6. Returns Analysis — Scenario Matrix

5-year hold, 5.5x leverage, 3% organic growth, 10%/yr debt paydown. Base case uses 100% of predicted RCM uplift. Bull case: 130% uplift at lower entry. Bear case: 50% uplift at higher entry.

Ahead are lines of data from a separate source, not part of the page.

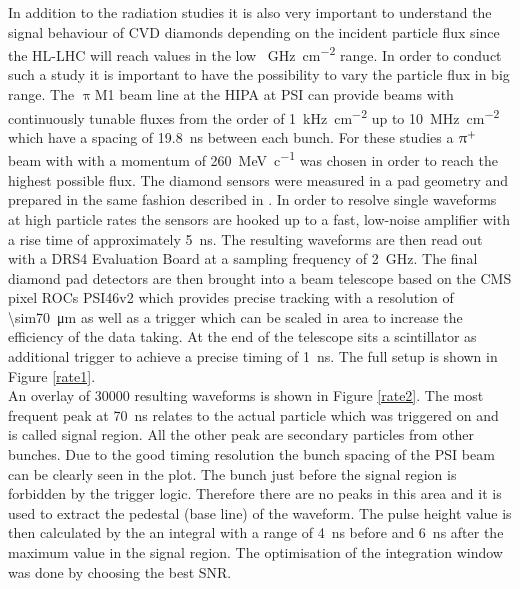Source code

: In addition to the radiation studies it is also very important to understand the signal behaviour of \ac{CVD} diamonds depending on the incident particle flux since the \ac{HL-LHC} will reach values in the low \SI{}{\giga\hertz\per\centi\meter^2} range. In order to conduct such a study it is important to have the possibility to vary the particle flux in big range. The $\uppi$M1 beam line at the \ac{HIPA} at \ac{PSI} can provide beams with continuously tunable fluxes from the order of \SI{1}{\kilo\hertz\per\centi\meter^2} up to \SI{10}{\mega\hertz\per\centi\meter^2} which have a spacing of \SI{19.8}{\nano\second} between each bunch. For these studies a $\uppi^{\text{+}}$ beam with with a momentum of \SI{260}{\mega\electronvolt\per c} was chosen in order to reach the highest possible flux.
The diamond sensors were measured in a pad geometry and prepared in the same fashion described in \cite{rainer}. 
In order to resolve single waveforms at high particle rates the sensors are hooked up to a fast, low-noise amplifier with a rise time of approximately \SI{5}{\nano\second}. The resulting waveforms are then read out with a DRS4 Evaluation Board at a sampling frequency of \SI{2}{\giga\hertz}. The final diamond pad detectors are then brought into a beam telescope based on the CMS pixel \acp{ROC} PSI46v2 \cite{kornmayer} which provides precise tracking with a resolution of \SI{\sim70}{\micro\meter} as well as a trigger which can be scaled in area to increase the efficiency of the data taking. At the end of the telescope sits a scintillator as additional trigger to achieve a precise timing of \SI{1}{\nano\second}. The full setup is shown in Figure \vref{rate1}.\\
An overlay of 30000 resulting waveforms is shown in Figure \vref{rate2}. The most frequent peak at \SI{70}{\nano\second} relates to the actual particle which was triggered on and is called signal region. All the other peak are secondary particles from other bunches. Due to the good timing resolution the bunch spacing of the \ac{PSI} beam can be clearly seen in the plot. The bunch just before the signal region is forbidden by the trigger logic. Therefore there are no peaks in this area and it is used to extract the pedestal (base line) of the waveform. The pulse height value is then calculated by the an integral with a range of \SI{4}{\nano\second} before and \SI{6}{\nano\second} after the maximum value in the signal region. The optimisation of the integration window was done by choosing the best \ac{SNR}.\\

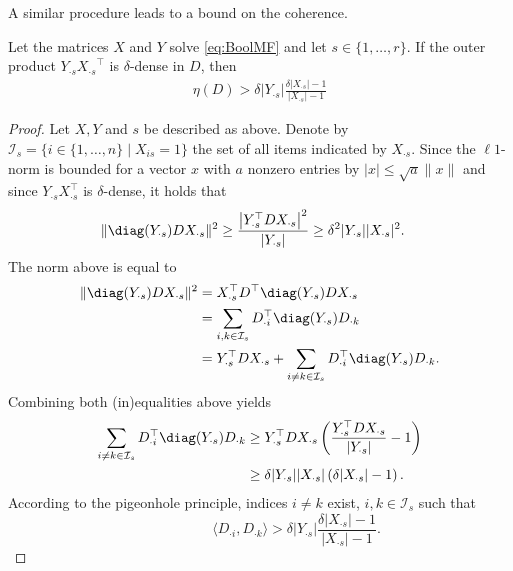 %
A similar procedure leads to a bound on the coherence.
\begin{lemma} \label{thm:minCohTile}
Let the matrices $X$ and $Y$ solve \eqref{eq:BoolMF} and let $s\in\{1,\ldots,r\}$. If the outer product $Y_{\cdot s}{X_{\cdot s}}^\top$ is $\delta$-dense in $D$, then
\begin{align}
\eta(D) > \delta\lvert Y_{\cdot s}\rvert \frac{\delta\lvert X_{\cdot s}\rvert -1}{\lvert X_{\cdot s}\rvert -1}\label{eq:minCohTile}
\end{align}
\end{lemma}
%
\begin{proof}
Let $X,Y$ and $s$ be described as above. Denote by $\mathcal{I}_s=\{i\in\{1,\ldots, n\}\mid X_{is}=1\}$ the set of all items indicated by $X_{\cdot s}$. Since the $\ell1$-norm is bounded for a vector $x$ with $a$ nonzero entries by $\lvert x\rvert \leq\sqrt{a}\lVert x\rVert $ and since $Y_{\cdot s}X_{\cdot s}^\top$ is $\delta$-dense, it holds that
\begin{align*}
\lVert \diag(Y_{\cdot s})DX_{\cdot s}\rVert ^2
&\geq \frac{\bigl\lvert Y_{\cdot s}^\top DX_{\cdot s}\bigr\rvert ^2}{\lvert Y_{\cdot s}\rvert }\geq \delta^2\lvert Y_{\cdot s}\rvert \lvert X_{\cdot s}\rvert ^2.
\end{align*} 
The norm above is equal to
\begin{align*}
\lVert \diag(Y_{\cdot s})DX_{\cdot s}\rVert ^2& = X_{\cdot s}^\top D^\top\diag(Y_{\cdot s})DX_{\cdot s}\\
&=\sum_{i,k\in\mathcal{I}_s} D_{\cdot i}^\top \diag(Y_{\cdot s})D_{\cdot k}\\
&= Y_{\cdot s}^\top DX_{\cdot s}+\sum_{i\neq k\in\mathcal{I}_s}D_{\cdot i}^\top \diag(Y_{\cdot s})D_{\cdot k}.
\end{align*}
Combining both (in)equalities above yields
\begin{align*}
\sum_{i\neq k\in\mathcal{I}_s}D_{\cdot i}^\top \diag(Y_{\cdot s})D_{\cdot k}& \geq Y_{\cdot s}^\top DX_{\cdot s}\left(\frac{Y_{\cdot s}^\top DX_{\cdot s}}{\lvert Y_{\cdot s}\rvert }-1\right)\\
&\geq \delta\lvert Y_{\cdot s}\rvert \lvert X_{\cdot s}\rvert \left(\delta\lvert X_{\cdot s}\rvert -1\right).
\end{align*}
According to the pigeonhole principle, indices $i\neq k$ exist, $i,k\in\mathcal{I}_s$ such that
\begin{displaymath}
~\qquad\qquad\quad\langle D_{\cdot i}, D_{\cdot k}\rangle
> \delta\lvert Y_{\cdot s}\rvert \frac{\delta\lvert X_{\cdot s}\rvert -1}{\lvert X_{\cdot s}\rvert -1}.
\end{displaymath}
\end{proof}
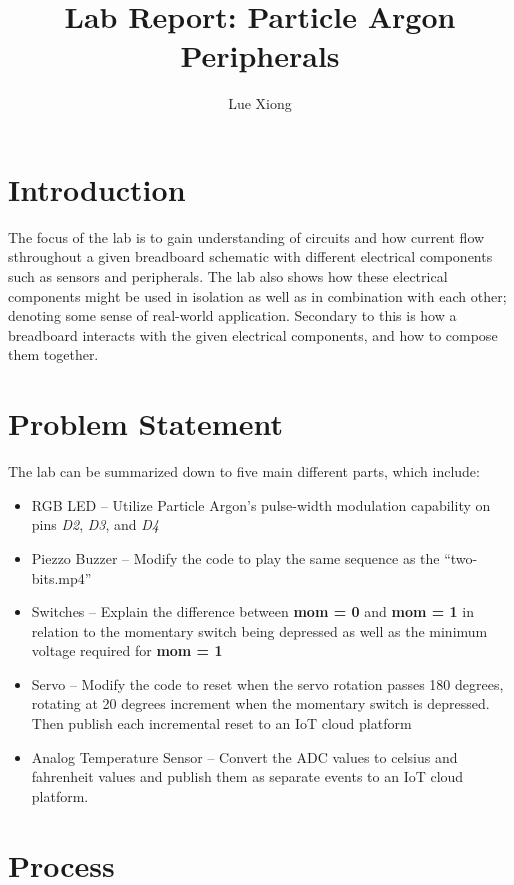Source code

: \documentclass{article}
\title{Lab Report: Particle Argon Peripherals}
\author{Lue Xiong}
\begin{document}
\maketitle
\newpage
\obeylines

\section{Introduction}
The focus of the lab is to gain understanding of circuits and how current flow sthroughout a given breadboard schematic with different electrical components such as sensors and peripherals. The lab also shows how these electrical components might be used in isolation as well as in combination with each other; denoting some sense of real-world application. Secondary to this is how a breadboard interacts with the given electrical components, and how to compose them together.

\section{Problem Statement}
The lab can be summarized down to five main different parts, which include:

\begin{itemize}
\item RGB LED -- Utilize Particle Argon's pulse-width modulation capability on pins \textit{D2}, \textit{D3}, and \textit{D4}
\item Piezzo Buzzer -- Modify the code to play the same sequence as the “two-bits.mp4”
\item Switches -- Explain the difference between \textbf{mom = 0} and \textbf{mom = 1} in relation to the momentary switch being depressed as well as the minimum voltage required for \textbf{mom = 1}
\item Servo -- Modify the code to reset when the servo rotation passes 180 degrees, rotating at 20 degrees increment when the momentary switch is depressed. Then publish each incremental reset to an IoT cloud platform
\item Analog Temperature Sensor -- Convert the ADC values to celsius and fahrenheit values and publish them as separate events to an IoT cloud platform.
\end{itemize}

\section{Process}
\end{document}
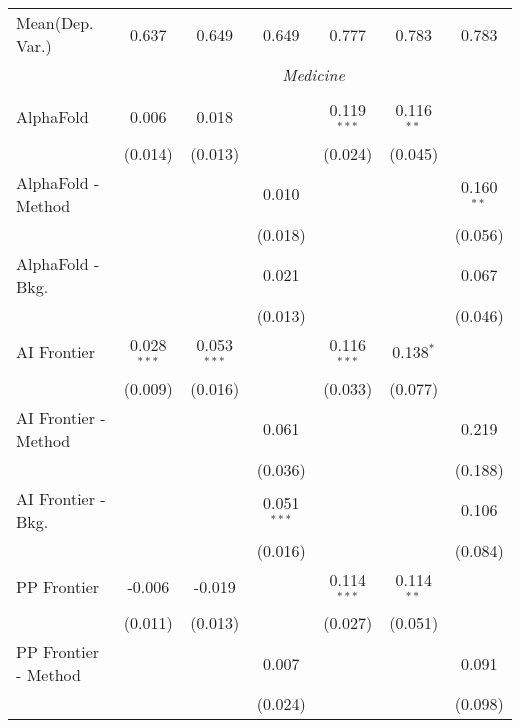 \begin{tabular}{lcccccc}
Mean(Dep. Var.) & 0.637 & 0.649 & 0.649 & 0.777 & 0.783 & 0.783 \\
 & \multicolumn{6}{c}{\textit{Medicine}} \\ \\
   AlphaFold            & 0.006         & 0.018         &               & 0.119$^{***}$ & 0.116$^{**}$ &   \\   
                        & (0.014)       & (0.013)       &               & (0.024)       & (0.045)      &   \\   
   AlphaFold - Method   &               &               & 0.010         &               &              & 0.160$^{**}$\\   
                        &               &               & (0.018)       &               &              & (0.056)\\   
   AlphaFold - Bkg.     &               &               & 0.021         &               &              & 0.067\\   
                        &               &               & (0.013)       &               &              & (0.046)\\   
   AI Frontier          & 0.028$^{***}$ & 0.053$^{***}$ &               & 0.116$^{***}$ & 0.138$^{*}$  &   \\   
                        & (0.009)       & (0.016)       &               & (0.033)       & (0.077)      &   \\   
   AI Frontier - Method &               &               & 0.061         &               &              & 0.219\\   
                        &               &               & (0.036)       &               &              & (0.188)\\   
   AI Frontier - Bkg.   &               &               & 0.051$^{***}$ &               &              & 0.106\\   
                        &               &               & (0.016)       &               &              & (0.084)\\   
   PP Frontier          & -0.006        & -0.019        &               & 0.114$^{***}$ & 0.114$^{**}$ &   \\   
                        & (0.011)       & (0.013)       &               & (0.027)       & (0.051)      &   \\   
   PP Frontier - Method &               &               & 0.007         &               &              & 0.091\\   
                        &               &               & (0.024)       &               &              & (0.098)\\   

\end{tabular}
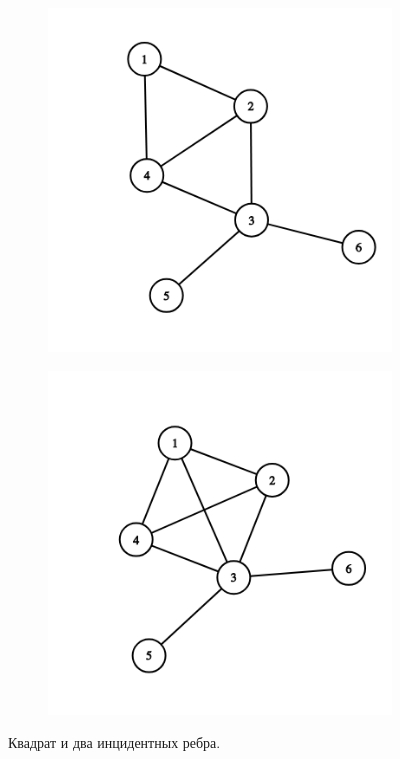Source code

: \begin{solution}
\begin{figure}[H]
\begin{subfigure}[a]{0.24\linewidth}
  \end{subfigure}
  \begin{subfigure}[a]{0.24\linewidth}
    \includegraphics[width=\linewidth]{_img/344/10.png}
  \end{subfigure}
  \begin{subfigure}[a]{0.24\linewidth}
    \includegraphics[width=\linewidth]{_img/344/11.png}
  \end{subfigure}
  \caption{Квадрат и два инцидентных ребра.}
\end{figure}


\end{solution}
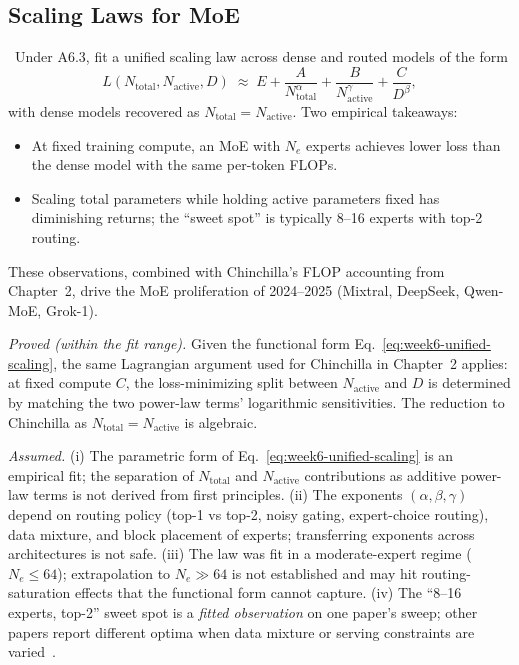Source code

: \subsection{Scaling Laws for MoE}

\Emp\ Under A6.3, \citet{clark2022unified} fit a unified scaling law
across dense and routed models of the form
\begin{equation}
\label{eq:week6-unified-scaling}
L(N_{\mathrm{total}}, N_{\mathrm{active}}, D) \;\approx\;
  E + \frac{A}{N_{\mathrm{total}}^\alpha} +
      \frac{B}{N_{\mathrm{active}}^\gamma} +
      \frac{C}{D^\beta},
\end{equation}
with dense models recovered as $N_{\mathrm{total}} = N_{\mathrm{active}}$.
Two empirical takeaways:
\begin{itemize}
  \item At fixed training compute, an MoE with $N_e$ experts achieves
        lower loss than the dense model with the same per-token
        FLOPs.
  \item Scaling total parameters while holding active parameters
        fixed has diminishing returns; the ``sweet spot'' is
        typically 8--16 experts with top-2 routing.
\end{itemize}
These observations, combined with Chinchilla's FLOP accounting from
Chapter~2, drive the MoE proliferation of 2024--2025 (Mixtral, DeepSeek,
Qwen-MoE, Grok-1).

\begin{provedassumed}
\emph{Proved (within the fit range).}
Given the functional form Eq.~\eqref{eq:week6-unified-scaling}, the
same Lagrangian argument used for Chinchilla in Chapter~2 applies: at
fixed compute $C$, the loss-minimizing split between
$N_{\mathrm{active}}$ and $D$ is determined by matching the two
power-law terms' logarithmic sensitivities. The reduction to
Chinchilla as $N_{\mathrm{total}} = N_{\mathrm{active}}$ is algebraic.

\emph{Assumed.}
(i) The parametric form of Eq.~\eqref{eq:week6-unified-scaling} is
an empirical fit; the separation of $N_{\mathrm{total}}$ and
$N_{\mathrm{active}}$ contributions as additive power-law terms is
not derived from first principles.
(ii) The exponents $(\alpha, \beta, \gamma)$ depend on routing
policy (top-1 vs top-2, noisy gating, expert-choice routing), data
mixture, and block placement of experts; transferring exponents
across architectures is not safe.
(iii) The law was fit in a moderate-expert regime ($N_e \le 64$);
extrapolation to $N_e \gg 64$ is not established and may hit
routing-saturation effects that the functional form cannot capture.
(iv) The ``8--16 experts, top-2'' sweet spot is a \emph{fitted
observation} on one paper's sweep; other papers report
different optima when data mixture or serving constraints are
varied~\citep{fedus2021switch,jiang2024mixtral}.
\end{provedassumed}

ScenarioEntryExitEquity InEquity OutMOICIRR
Base Case10.0x10.0x$-5.5M$-7.9M0.00x-100.0%
Base (11x exit)10.0x11.0x$-5.5M$-10.5M0.00x-100.0%
Bull Case9.0x11.0x$-5.0M$-7.1M0.00x-100.0%
Bull (12x exit)9.0x12.0x$-5.0M$-9.2M0.00x-100.0%
Bear Case11.0x10.0x$-6.1M$-14.0M0.00x-100.0%
Bear (11x exit)11.0x11.0x$-6.1M$-17.4M0.00x-100.0%

7. Key Risks & Mitigants

SeverityRisk FactorMitigant
HighNegative operating marginRCM uplift bridge shows clear path to profitability; working capital release provides near-term cash cushion
HighElevated distress probabilityModel estimates 54.5% probability of financial distress. Mitigant: distressed entry pricing (7-9x) compensates for risk

8. Data Sources & Methodology Appendix

Data Sources

  • CMS HCRIS Cost Reports (Medicare-certified hospitals)
  • CMS Medicare Utilization (DRG-level volumes)
  • CMS Chronic Conditions (county-level disease prevalence)
  • HCRIS multi-year trend data (financial time series)

Comparable Selection

  • 58 hospitals with 22-90 beds
  • Same-state prioritization (n=59)
  • Comp margins: P25=-26.6% / P50=-15.3% / P75=1.3%

Bridge Methodology

  • Targets: P75 of comparable peers (60% gap closure)
  • Denial: avoidable share = 35% of delta × NPR
  • AR: bad debt coefficient = $0.65 per day per $1K NPR
  • NCR: 60% coefficient on collection rate improvement
  • CDI: 0.75% of Medicare revenue per 0.01 CMI point

Returns Assumptions

  • Leverage: 5.5x entry (84.6% debt / 15.4% equity)
  • Organic growth: 3% annual EBITDA growth
  • Debt paydown: 10% of principal per year
  • Hold period: 5 years

Generated by SeekingChartis on April 28, 2026. All predictions use public data only. Confidence intervals calibrated via split conformal prediction (90% coverage target). This memo is for informational purposes and does not constitute investment advice.